Panella N M
Bolling Memorial Medical Library, St. Luke's-Roosevelt Hospital Center, New York 10025, USA.
Bull Med Libr Assoc. 1996 Jan;84(1):52-62.
The patients' library movement in the United States, a dynamic, cohesive drive begun and sustained by librarians and physicians, strove to promote placement of organized libraries for patients in hospitals. It took shape in the early years of this century, evolving from its proponents' deeply held conviction that books and reading foster the rehabilitation of sick people. The American Library Association's World War I service to hospitalized military personnel dramatically reinforced the conviction; the post-World War I institution of public library extension services to general hospitals explicitly reflected it. Enormous energy was infused into the patients' library movement. Throughout the first half of this century, there were sustained efforts not only to establish organized libraries for hospitalized people but also to expand and systematically study bibliotherapy and to shape patients' librarianship as a professional specialty. The movement's achievements include the establishment of patients' library committees within national and international associations; impetus for development of academic programs to train patients' librarians; and publication, from 1944 through 1970, of successive sets of standards for hospital patients' libraries. The first of these remain the first standards written and issued by a professional library association for a hospital library.

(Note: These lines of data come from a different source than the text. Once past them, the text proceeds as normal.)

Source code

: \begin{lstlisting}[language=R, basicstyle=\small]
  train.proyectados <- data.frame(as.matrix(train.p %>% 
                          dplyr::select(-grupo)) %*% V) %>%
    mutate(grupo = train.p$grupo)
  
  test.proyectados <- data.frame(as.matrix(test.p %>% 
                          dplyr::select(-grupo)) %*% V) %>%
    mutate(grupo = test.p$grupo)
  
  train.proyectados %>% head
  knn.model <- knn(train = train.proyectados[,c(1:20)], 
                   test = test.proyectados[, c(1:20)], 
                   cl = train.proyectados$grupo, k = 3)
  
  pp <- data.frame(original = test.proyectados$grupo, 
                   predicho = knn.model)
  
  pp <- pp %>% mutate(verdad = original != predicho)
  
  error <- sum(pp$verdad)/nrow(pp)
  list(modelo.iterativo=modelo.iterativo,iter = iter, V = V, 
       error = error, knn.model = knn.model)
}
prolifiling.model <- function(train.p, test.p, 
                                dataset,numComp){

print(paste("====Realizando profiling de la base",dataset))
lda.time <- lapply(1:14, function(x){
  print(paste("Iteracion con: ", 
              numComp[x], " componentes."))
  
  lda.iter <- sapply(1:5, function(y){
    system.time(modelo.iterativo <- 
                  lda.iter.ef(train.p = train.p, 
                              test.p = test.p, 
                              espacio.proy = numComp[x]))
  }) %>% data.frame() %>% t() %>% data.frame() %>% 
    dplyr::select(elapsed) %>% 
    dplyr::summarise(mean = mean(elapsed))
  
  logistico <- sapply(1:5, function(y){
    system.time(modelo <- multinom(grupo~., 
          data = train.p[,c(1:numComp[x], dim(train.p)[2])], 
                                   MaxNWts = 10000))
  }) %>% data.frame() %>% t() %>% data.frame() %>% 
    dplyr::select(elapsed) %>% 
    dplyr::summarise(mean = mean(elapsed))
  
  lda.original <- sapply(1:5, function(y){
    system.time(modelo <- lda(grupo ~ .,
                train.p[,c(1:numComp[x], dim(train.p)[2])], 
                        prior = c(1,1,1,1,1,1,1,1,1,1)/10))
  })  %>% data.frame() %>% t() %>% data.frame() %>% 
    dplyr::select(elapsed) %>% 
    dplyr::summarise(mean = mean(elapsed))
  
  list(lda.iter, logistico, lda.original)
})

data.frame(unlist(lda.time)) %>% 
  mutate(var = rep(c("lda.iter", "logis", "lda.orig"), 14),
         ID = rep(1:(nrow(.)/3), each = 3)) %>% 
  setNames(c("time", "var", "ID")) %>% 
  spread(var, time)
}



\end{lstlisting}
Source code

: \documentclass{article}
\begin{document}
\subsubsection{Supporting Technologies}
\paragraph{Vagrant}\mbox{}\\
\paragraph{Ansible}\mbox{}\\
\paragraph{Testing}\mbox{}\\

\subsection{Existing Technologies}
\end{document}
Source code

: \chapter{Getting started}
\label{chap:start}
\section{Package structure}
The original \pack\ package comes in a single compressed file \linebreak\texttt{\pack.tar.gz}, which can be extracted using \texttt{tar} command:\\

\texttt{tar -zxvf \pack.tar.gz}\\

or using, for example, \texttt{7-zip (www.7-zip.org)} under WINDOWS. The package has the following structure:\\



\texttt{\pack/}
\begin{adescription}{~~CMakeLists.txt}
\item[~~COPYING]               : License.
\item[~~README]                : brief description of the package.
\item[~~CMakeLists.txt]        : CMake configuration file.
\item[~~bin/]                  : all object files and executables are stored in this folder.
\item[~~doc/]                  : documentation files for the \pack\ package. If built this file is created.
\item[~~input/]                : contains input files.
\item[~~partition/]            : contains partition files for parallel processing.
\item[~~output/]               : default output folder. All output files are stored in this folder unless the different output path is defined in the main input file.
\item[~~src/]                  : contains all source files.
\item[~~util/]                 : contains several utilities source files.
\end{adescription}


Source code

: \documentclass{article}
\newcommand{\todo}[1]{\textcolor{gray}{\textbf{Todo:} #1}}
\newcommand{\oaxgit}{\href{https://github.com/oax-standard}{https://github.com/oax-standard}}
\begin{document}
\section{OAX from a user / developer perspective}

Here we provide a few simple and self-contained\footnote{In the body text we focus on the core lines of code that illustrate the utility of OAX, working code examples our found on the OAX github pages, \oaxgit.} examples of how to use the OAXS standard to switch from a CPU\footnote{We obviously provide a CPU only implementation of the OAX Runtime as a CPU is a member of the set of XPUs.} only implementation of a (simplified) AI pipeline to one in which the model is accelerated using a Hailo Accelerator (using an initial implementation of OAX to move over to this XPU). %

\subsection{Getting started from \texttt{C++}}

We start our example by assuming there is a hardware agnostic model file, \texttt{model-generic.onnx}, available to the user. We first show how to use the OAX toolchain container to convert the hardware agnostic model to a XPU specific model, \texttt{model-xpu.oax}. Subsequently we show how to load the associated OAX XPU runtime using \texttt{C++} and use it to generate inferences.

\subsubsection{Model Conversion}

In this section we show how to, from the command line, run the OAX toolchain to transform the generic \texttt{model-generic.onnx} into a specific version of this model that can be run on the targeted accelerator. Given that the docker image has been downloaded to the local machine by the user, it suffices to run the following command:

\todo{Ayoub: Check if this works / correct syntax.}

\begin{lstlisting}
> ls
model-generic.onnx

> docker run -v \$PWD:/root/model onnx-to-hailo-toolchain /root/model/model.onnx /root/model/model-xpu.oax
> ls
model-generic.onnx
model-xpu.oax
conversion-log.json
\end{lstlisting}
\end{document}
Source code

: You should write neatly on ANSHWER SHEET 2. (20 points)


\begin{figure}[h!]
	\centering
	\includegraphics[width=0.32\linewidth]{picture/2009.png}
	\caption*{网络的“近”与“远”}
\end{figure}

美国的患者图书馆运动是由图书馆员和医生发起并持续推动的一项充满活力、团结一致的活动,旨在促进医院为患者设立有组织的图书馆。它形成于本世纪初,源于其支持者深信书籍和阅读有助于病人康复。美国图书馆协会在第一次世界大战期间为住院军人提供的服务极大地强化了这一信念;第一次世界大战后向综合医院推广公共图书馆服务的举措明确体现了这一点。患者图书馆运动注入了巨大的活力。在本世纪上半叶,人们不仅持续努力为住院患者建立有组织的图书馆,还致力于扩大并系统研究阅读疗法,并将患者图书馆管理发展成为一个专业领域。该运动的成果包括在国家和国际协会中设立患者图书馆委员会;推动开展培训患者图书馆员的学术项目;以及在1944年至1970年间相继发布了几套医院患者图书馆标准。其中第一套标准至今仍是专业图书馆协会为医院图书馆编写和发布的首批标准。